ZFS Bottlenecking

I have a bit of an elaborate setup, but I’m wondering if anyone has some insights into my storage box’s performance. I have a 6 drive RAIDZ2 ZFS pool on CentOS ZFS on Linux that is mainly used as NFS storage for my VMware cluster. The pool has an Optane 800p SSD for a SLOG device, and the VMware datastore is just a plain dataset accessed via NFS.

I’ve made one discovery, which is that it appears a smaller recordsize on the dataset works better for VMware - ZFS uses 128 KB by default, and if I use 4 KB that seems to reduce the wait I/O on the storage side. However, one problem I run into is that when I hit the storage box with a lot of I/O (even sequential) it hits the CPU pretty hard. I probably need a faster CPU, but I’d like to understand what exactly is using it. Right now this box has a Pentium G4400, and when I direct a lot of I/O to the system, it usually shows next to no %us but instead over 50% of the CPU is %sy. Top shows a ZFS process using most of the CPU, with several NFS processes using a chunk each. Is there a way to tell what part of ZFS is using the CPU? Is this the parity calculations, or something else?
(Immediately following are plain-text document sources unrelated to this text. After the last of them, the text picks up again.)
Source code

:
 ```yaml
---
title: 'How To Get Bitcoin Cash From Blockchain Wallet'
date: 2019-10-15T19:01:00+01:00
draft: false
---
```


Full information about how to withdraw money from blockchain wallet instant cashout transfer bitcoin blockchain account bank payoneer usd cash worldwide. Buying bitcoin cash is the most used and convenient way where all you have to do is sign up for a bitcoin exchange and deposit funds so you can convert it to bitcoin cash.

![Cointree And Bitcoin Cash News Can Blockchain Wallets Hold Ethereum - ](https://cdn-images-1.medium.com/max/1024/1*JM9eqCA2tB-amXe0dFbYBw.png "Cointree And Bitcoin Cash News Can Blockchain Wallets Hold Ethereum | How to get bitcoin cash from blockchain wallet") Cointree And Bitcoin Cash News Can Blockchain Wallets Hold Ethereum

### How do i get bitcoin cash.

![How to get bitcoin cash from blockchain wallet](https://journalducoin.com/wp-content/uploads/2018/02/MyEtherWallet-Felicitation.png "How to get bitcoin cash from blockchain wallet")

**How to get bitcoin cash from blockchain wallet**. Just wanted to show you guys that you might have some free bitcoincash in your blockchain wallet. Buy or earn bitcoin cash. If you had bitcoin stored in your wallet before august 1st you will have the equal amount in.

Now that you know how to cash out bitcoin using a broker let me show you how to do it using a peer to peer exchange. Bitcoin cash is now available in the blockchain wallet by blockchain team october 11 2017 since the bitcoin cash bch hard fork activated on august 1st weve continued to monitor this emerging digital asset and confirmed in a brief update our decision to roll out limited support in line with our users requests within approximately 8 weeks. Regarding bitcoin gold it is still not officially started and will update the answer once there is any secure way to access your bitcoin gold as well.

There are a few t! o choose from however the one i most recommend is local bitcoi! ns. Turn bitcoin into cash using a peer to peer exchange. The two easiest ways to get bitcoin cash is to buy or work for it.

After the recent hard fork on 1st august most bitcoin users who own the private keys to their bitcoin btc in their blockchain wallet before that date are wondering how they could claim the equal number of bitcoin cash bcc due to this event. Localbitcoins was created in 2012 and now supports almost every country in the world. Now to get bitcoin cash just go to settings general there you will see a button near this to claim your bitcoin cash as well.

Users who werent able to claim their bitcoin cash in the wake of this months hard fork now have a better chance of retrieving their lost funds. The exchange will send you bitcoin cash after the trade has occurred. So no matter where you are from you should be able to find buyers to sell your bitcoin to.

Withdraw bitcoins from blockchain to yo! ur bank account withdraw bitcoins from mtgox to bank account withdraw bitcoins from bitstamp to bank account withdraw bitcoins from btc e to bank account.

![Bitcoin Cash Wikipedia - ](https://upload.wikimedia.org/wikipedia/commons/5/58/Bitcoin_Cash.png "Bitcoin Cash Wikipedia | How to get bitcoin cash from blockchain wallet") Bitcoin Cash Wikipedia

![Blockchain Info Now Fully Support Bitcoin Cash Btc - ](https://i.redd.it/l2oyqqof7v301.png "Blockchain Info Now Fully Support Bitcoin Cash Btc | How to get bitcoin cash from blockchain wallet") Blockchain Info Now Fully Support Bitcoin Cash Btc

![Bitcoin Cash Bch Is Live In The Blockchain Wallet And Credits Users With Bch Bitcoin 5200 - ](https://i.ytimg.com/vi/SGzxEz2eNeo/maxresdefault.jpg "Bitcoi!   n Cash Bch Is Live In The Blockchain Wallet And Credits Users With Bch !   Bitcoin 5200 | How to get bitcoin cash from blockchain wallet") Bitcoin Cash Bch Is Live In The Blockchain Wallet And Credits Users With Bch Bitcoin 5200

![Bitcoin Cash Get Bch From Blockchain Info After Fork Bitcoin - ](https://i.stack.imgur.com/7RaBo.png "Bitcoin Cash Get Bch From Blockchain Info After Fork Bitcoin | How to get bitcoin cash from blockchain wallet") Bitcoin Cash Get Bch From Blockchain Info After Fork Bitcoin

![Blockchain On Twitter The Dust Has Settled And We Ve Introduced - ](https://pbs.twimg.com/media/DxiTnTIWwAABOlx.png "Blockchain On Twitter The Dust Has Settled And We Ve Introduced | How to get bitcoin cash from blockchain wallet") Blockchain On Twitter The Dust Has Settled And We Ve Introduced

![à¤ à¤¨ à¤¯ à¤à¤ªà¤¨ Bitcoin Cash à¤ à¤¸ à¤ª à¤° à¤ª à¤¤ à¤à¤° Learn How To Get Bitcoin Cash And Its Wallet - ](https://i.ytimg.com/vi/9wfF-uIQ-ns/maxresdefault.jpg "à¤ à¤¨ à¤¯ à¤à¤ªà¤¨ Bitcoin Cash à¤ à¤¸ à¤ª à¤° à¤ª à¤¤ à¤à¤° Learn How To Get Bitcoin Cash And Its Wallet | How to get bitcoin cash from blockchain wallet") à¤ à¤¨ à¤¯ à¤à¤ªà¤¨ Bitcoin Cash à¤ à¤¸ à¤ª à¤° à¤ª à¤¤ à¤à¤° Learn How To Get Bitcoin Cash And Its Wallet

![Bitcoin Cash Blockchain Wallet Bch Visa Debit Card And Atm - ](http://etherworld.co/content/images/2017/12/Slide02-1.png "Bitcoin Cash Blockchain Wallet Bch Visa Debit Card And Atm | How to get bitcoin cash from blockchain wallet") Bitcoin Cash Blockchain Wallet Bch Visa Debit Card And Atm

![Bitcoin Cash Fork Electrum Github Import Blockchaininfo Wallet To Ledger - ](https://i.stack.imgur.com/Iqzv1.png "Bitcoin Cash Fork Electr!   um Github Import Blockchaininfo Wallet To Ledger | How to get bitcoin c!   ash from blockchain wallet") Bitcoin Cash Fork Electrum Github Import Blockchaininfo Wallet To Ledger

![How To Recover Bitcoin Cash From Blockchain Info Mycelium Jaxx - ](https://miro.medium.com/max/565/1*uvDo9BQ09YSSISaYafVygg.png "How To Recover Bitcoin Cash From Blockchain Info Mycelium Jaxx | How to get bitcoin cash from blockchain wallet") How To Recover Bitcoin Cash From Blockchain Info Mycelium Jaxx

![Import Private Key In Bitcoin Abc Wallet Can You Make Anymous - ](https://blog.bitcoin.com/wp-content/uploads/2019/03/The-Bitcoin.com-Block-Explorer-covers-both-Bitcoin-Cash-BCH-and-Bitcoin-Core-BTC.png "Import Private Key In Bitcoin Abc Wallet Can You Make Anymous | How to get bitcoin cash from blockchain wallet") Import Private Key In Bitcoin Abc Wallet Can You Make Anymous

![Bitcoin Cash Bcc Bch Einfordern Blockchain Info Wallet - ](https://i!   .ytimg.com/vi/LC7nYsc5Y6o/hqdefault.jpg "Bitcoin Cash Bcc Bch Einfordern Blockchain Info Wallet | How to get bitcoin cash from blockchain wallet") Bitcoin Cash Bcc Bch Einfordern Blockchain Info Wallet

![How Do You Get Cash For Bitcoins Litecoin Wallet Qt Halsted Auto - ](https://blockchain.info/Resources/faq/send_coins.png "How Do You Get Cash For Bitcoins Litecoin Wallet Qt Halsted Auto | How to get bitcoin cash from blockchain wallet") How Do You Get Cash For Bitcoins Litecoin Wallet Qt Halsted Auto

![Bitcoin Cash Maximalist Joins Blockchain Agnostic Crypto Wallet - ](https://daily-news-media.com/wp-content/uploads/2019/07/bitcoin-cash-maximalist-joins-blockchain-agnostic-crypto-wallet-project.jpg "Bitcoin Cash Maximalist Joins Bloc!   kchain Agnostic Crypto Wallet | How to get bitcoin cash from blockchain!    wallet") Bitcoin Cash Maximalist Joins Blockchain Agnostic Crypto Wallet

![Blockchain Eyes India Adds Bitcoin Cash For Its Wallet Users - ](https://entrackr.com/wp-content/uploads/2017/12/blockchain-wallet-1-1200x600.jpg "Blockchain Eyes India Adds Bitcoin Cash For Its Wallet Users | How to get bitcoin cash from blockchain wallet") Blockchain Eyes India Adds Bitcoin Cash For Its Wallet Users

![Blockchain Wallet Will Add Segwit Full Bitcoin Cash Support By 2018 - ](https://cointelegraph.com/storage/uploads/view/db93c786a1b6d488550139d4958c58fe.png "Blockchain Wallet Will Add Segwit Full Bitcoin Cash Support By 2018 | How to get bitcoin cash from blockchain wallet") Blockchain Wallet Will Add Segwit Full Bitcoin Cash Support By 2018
Toggling compression on the dataset has an effect so I’ve tested that but there’s more to it.

Hi, there are a bunch of things to look at, but a New/Recent video to catch, if you can understand a medium-strong Indian accent:

Might not specifically tell you if the CPU is the bottleneck. but might give some pointers.

But I think you might want to search for ZFS “tuning” for things like recordsize, ashift etc.